The authors declare no conflict of interest.

Figures

**Figure 1**
Coiled coil design. A) Peptide sequences. For immobilization, Cys was inserted at the C‐terminus of the A₄ peptides and the N‐terminus of the B₄ peptides. B) Staple design. A helix‐inducing macrocycle was formed via amide bond formation between Lys and Asp side chains (X) or via Ni²⁺ coordination to two His residues (H). C) AFM‐SMFS experiments. Each peptide was coupled to the surface via Cys and the dimeric coiled coil was subjected to shear force (F).

**Figure 2**
Circular dichroism spectra of stapled coiled coils. A) Spectra of the lactam‐stapled CCs **A_4XB₄**, **A₄B_4X** and **A_4XB_4X** as well as the parent CC **A₄B₄**. All spectra were measured in PBS (pH 7.4, 23 °C). B) Spectrum of the His‐containing CC **A_4HB₄** in the absence and presence of Ni²⁺ (150 μM NiCl₂) in PIPPS‐BS (pH 7.4, 23 °C). The reducing agent tris(2‐carboxyethyl)phosphine (TCEP) was added in all measurements to prevent disulfide bond formation.

**Figure 3**
AFM‐based SMFS of lactam‐stapled coiled coils.

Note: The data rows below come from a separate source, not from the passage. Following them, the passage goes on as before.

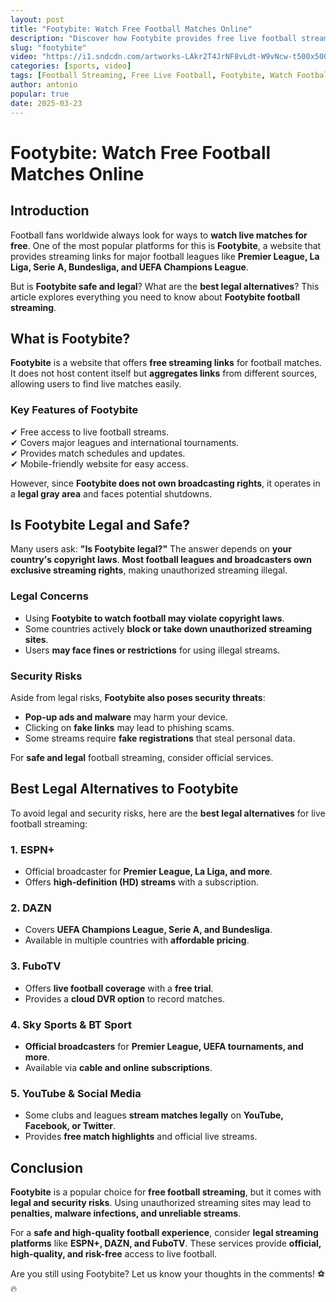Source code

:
 ```yaml
---
layout: post
title: "Footybite: Watch Free Football Matches Online"
description: "Discover how Footybite provides free live football streaming, its risks, legality, and the best legal alternatives for watching football online."
slug: "footybite"
video: "https://i1.sndcdn.com/artworks-LAkr2T4JrNF8vLdt-W9vNcw-t500x500.jpg"
categories: [sports, video]
tags: [Football Streaming, Free Live Football, Footybite, Watch Football Online]
author: antonio
popular: true
date: 2025-03-23
---
```


# Footybite: Watch Free Football Matches Online

## Introduction

Football fans worldwide always look for ways to **watch live matches for free**. One of the most popular platforms for this is **Footybite**, a website that provides streaming links for major football leagues like **Premier League, La Liga, Serie A, Bundesliga, and UEFA Champions League**.

But is **Footybite safe and legal**? What are the **best legal alternatives**? This article explores everything you need to know about **Footybite football streaming**.

## What is Footybite?

**Footybite** is a website that offers **free streaming links** for football matches. It does not host content itself but **aggregates links** from different sources, allowing users to find live matches easily.

### **Key Features of Footybite**
✔ Free access to live football streams.  
✔ Covers major leagues and international tournaments.  
✔ Provides match schedules and updates.  
✔ Mobile-friendly website for easy access.

However, since **Footybite does not own broadcasting rights**, it operates in a **legal gray area** and faces potential shutdowns.

## Is Footybite Legal and Safe?

Many users ask: **"Is Footybite legal?"** The answer depends on **your country's copyright laws**. **Most football leagues and broadcasters own exclusive streaming rights**, making unauthorized streaming illegal.

### **Legal Concerns**
- Using **Footybite to watch football may violate copyright laws**.
- Some countries actively **block or take down unauthorized streaming sites**.
- Users **may face fines or restrictions** for using illegal streams.

### **Security Risks**
Aside from legal risks, **Footybite also poses security threats**:
- **Pop-up ads and malware** may harm your device.
- Clicking on **fake links** may lead to phishing scams.
- Some streams require **fake registrations** that steal personal data.

For **safe and legal** football streaming, consider official services.

## Best Legal Alternatives to Footybite

To avoid legal and security risks, here are the **best legal alternatives** for live football streaming:

### **1. ESPN+**
- Official broadcaster for **Premier League, La Liga, and more**.
- Offers **high-definition (HD) streams** with a subscription.

### **2. DAZN**
- Covers **UEFA Champions League, Serie A, and Bundesliga**.
- Available in multiple countries with **affordable pricing**.

### **3. FuboTV**
- Offers **live football coverage** with a **free trial**.
- Provides a **cloud DVR option** to record matches.

### **4. Sky Sports & BT Sport**
- **Official broadcasters** for **Premier League, UEFA tournaments, and more**.
- Available via **cable and online subscriptions**.

### **5. YouTube & Social Media**
- Some clubs and leagues **stream matches legally** on **YouTube, Facebook, or Twitter**.
- Provides **free match highlights** and official live streams.

## Conclusion

**Footybite** is a popular choice for **free football streaming**, but it comes with **legal and security risks**. Using unauthorized streaming sites may lead to **penalties, malware infections, and unreliable streams**.

For a **safe and high-quality football experience**, consider **legal streaming platforms** like **ESPN+, DAZN, and FuboTV**. These services provide **official, high-quality, and risk-free** access to live football.

Are you still using Footybite? Let us know your thoughts in the comments! ⚽🔥
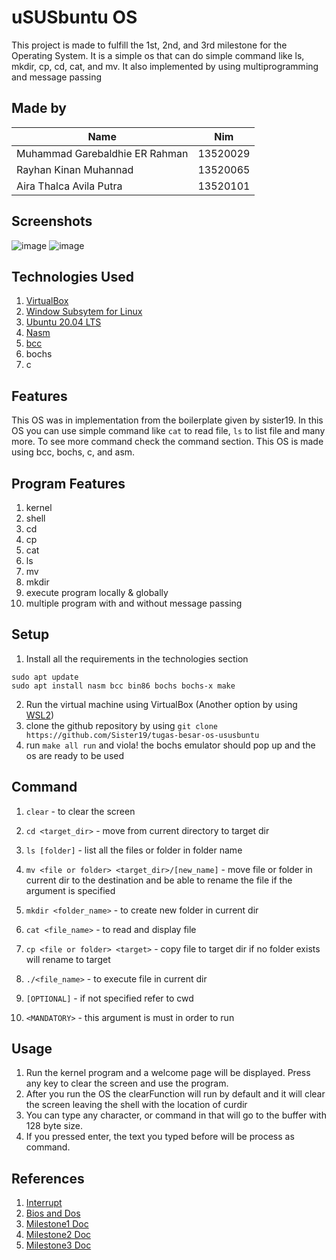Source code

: # uSUSbuntu OS

This project is made to fulfill the 1st, 2nd, and 3rd milestone for the Operating System. It is a simple os that can do simple command like ls, mkdir, cp, cd, cat, and mv. It also implemented by using multiprogramming and message passing

## Made by

| Name                           |   Nim    |
| ------------------------------ | :------: |
| Muhammad Garebaldhie ER Rahman | 13520029 |
| Rayhan Kinan Muhannad          | 13520065 |
| Aira Thalca Avila Putra        | 13520101 |

## Screenshots

![image](https://user-images.githubusercontent.com/63847012/161774200-b41ea274-861f-426f-afa0-11670bc6ed01.png)
![image](https://user-images.githubusercontent.com/63847012/161774340-fcd429be-9e05-4b83-a82a-47ed319cd181.png)

## Technologies Used

1. [VirtualBox](https://www.virtualbox.org/)
2. [Window Subsytem for Linux](https://docs.microsoft.com/en-us/windows/wsl/install)
3. [Ubuntu 20.04 LTS](https://releases.ubuntu.com/20.04/)
4. [Nasm](https://www.nasm.us/)
5. [bcc](https://bochs.sourceforge.io/)
6. bochs
7. c

## Features

This OS was in implementation from the boilerplate given by sister19. In this OS you can use simple command like `cat` to read file, `ls` to list file and many more. To see more command check the command section. This OS is made using bcc, bochs, c, and asm. 

## Program Features
1. kernel
2. shell
4. cd
5. cp
6. cat
7. ls
8. mv
9. mkdir
10. execute program locally & globally
11. multiple program with and without message passing

## Setup

1. Install all the requirements in the technologies section

```
sudo apt update
sudo apt install nasm bcc bin86 bochs bochs-x make
```

2. Run the virtual machine using VirtualBox (Another option by using [WSL2](https://github.com/Sister19/WSL-Troubleshoot))
3. clone the github repository by using `git clone https://github.com/Sister19/tugas-besar-os-ususbuntu`
4. run `make all run` and viola! the bochs emulator should pop up and the os are ready to be used

## Command
1. `clear` - to clear the screen
2. `cd <target_dir>` - move from current directory to target dir
3. `ls [folder]` - list all the files or folder in folder name
4. `mv <file or folder> <target_dir>/[new_name]` - move file or folder in current dir to the destination and be able to rename the file if the argument is specified
5. `mkdir <folder_name>` - to create new folder in current dir
6. `cat <file_name>` - to read and display file
7. `cp <file or folder> <target>` - copy file to target dir if no folder exists will rename to target
8. `./<file_name>` - to execute file in current dir

9. `[OPTIONAL]` - if not specified refer to cwd 
10. `<MANDATORY>` - this argument is must in order to run

## Usage

1. Run the kernel program and a welcome page will be displayed. Press any key to clear the screen and use the program.
2. After you run the OS the clearFunction will run by default and it will clear the screen leaving the shell with the location of curdir
3. You can type any character, or command in that will go to the buffer with 128 byte size.
4. If you pressed enter, the text you typed before will be process as command.

## References

1. [Interrupt](http://www.oldlinux.org/Linux.old/docs/interrupts/int-html/int.htm)
2. [Bios and Dos](https://jbwyatt.com/253/emu/8086_bios_and_dos_interrupts.html)
3. [Milestone1 Doc](https://docs.google.com/document/d/1x9g3kspefka_vBl8JseBROv8f7cQdfEq-59W0jOqmo4/edit#)
4. [Milestone2 Doc](https://docs.google.com/document/d/12b8gwm5RZyFfdXUKDzauFuJMtFQ2QCcKEqiJBa7sORU/edit#)
5. [Milestone3 Doc](https://docs.google.com/document/d/1-ofSIjvQA089TuUklTesTLeBeCW_4HJiJOdDCAicop8/edit?pli=1#)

A) Rupture force histograms, obtained at a retract speed of 400 nm s⁻¹. B) Dynamic SMFS data, from three independent experiments, were fitted to the Bell‐Evans model (solid and dashed lines). All measurements were performed in PBS (pH 7.4, 23 °C).

**Figure 4**
AFM‐based SMFS of the His‐Ni²⁺‐His stapled coiled coil in PIPPS‐BS. A) Rupture force histogram (retract speed 400 nm s⁻¹). B) Dynamic SMFS data (n=3) fitted to the Bell‐Evans model (dashed lines). Ni²⁺: ≥500 μM NiCl₂.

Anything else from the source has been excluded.